> **Your assignment**:
If a line of the material holds the string "linewidth", please copy it.

> **Supplied records**:

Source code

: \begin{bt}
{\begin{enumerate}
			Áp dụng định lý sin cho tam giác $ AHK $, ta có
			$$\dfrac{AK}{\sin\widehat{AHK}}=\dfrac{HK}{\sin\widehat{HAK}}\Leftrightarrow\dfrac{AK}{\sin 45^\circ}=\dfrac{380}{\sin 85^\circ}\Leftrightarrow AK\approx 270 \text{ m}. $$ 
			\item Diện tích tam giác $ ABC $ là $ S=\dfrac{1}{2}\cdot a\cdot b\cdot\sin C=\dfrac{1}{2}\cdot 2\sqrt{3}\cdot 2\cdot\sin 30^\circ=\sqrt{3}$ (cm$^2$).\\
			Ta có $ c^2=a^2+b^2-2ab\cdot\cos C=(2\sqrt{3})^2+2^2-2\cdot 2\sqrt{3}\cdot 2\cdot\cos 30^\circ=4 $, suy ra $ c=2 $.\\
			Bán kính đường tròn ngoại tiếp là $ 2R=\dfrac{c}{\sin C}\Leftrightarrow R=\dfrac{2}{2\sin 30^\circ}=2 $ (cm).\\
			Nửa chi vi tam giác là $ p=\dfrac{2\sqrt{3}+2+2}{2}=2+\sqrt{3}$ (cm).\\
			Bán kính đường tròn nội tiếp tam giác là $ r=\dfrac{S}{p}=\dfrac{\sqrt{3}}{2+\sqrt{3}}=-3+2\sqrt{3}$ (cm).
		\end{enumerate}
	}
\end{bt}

--

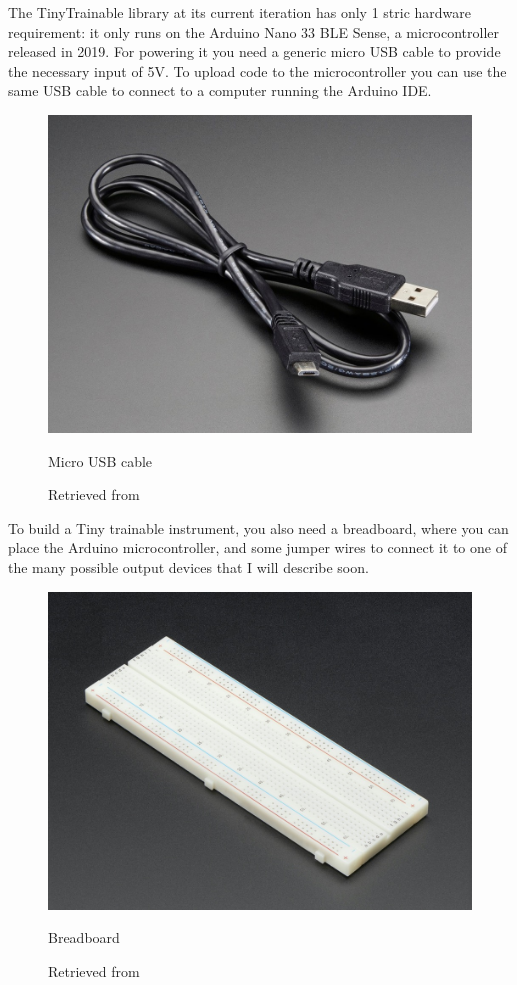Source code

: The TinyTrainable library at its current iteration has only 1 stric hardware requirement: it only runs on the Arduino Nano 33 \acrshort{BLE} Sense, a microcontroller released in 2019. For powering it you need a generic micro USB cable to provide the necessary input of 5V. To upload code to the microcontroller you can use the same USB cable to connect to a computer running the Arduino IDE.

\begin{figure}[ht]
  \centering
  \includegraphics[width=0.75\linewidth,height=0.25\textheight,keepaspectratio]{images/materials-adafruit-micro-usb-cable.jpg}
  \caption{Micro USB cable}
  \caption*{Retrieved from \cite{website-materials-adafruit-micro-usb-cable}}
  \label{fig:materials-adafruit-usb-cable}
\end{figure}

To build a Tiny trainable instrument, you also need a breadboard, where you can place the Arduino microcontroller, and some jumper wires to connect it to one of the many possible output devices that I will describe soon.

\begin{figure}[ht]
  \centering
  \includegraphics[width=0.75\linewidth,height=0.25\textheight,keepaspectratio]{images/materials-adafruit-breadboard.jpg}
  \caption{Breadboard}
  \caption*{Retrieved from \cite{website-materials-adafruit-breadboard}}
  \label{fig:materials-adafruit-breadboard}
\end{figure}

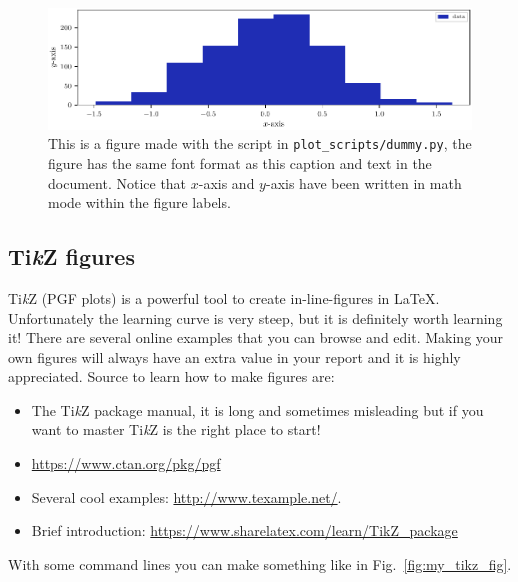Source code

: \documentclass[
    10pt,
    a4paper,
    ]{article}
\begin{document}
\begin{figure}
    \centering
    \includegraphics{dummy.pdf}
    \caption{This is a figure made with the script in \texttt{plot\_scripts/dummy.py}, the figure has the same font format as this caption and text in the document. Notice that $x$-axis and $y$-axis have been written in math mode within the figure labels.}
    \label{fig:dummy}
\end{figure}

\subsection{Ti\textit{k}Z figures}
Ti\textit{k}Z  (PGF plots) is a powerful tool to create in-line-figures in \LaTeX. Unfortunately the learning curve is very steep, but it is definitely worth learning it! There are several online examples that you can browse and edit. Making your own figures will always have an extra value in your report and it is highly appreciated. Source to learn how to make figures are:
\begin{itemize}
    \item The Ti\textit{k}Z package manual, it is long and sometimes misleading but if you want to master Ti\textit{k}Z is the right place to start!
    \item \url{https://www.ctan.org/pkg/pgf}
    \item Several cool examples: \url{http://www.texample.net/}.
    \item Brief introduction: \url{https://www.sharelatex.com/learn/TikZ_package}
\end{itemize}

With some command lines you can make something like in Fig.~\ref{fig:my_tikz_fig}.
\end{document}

---

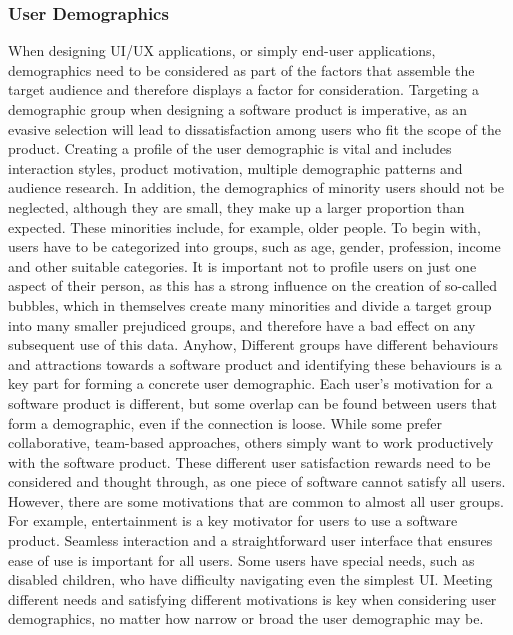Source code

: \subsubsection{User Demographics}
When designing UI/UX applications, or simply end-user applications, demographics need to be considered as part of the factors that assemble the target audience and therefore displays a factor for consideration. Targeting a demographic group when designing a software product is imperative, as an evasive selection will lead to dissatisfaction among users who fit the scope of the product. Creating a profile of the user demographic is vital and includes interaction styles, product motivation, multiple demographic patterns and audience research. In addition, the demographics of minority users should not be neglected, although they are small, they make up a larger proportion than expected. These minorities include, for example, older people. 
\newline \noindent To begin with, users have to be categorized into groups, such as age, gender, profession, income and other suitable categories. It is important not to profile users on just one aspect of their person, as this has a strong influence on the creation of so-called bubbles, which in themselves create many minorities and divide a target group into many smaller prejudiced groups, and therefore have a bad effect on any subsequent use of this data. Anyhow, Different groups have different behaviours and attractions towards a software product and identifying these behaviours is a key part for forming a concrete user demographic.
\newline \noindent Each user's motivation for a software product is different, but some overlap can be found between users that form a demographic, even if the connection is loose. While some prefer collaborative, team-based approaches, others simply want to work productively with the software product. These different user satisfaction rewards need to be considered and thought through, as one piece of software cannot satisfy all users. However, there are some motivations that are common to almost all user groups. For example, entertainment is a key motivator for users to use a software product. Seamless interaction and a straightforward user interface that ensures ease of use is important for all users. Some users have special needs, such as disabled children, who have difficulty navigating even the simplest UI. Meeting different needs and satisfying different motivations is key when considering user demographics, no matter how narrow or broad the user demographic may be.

> **Solution**:
  \includegraphics[width=0.75\linewidth,height=0.25\textheight,keepaspectratio]{images/materials-adafruit-micro-usb-cable.jpg}
  \includegraphics[width=0.75\linewidth,height=0.25\textheight,keepaspectratio]{images/materials-adafruit-breadboard.jpg}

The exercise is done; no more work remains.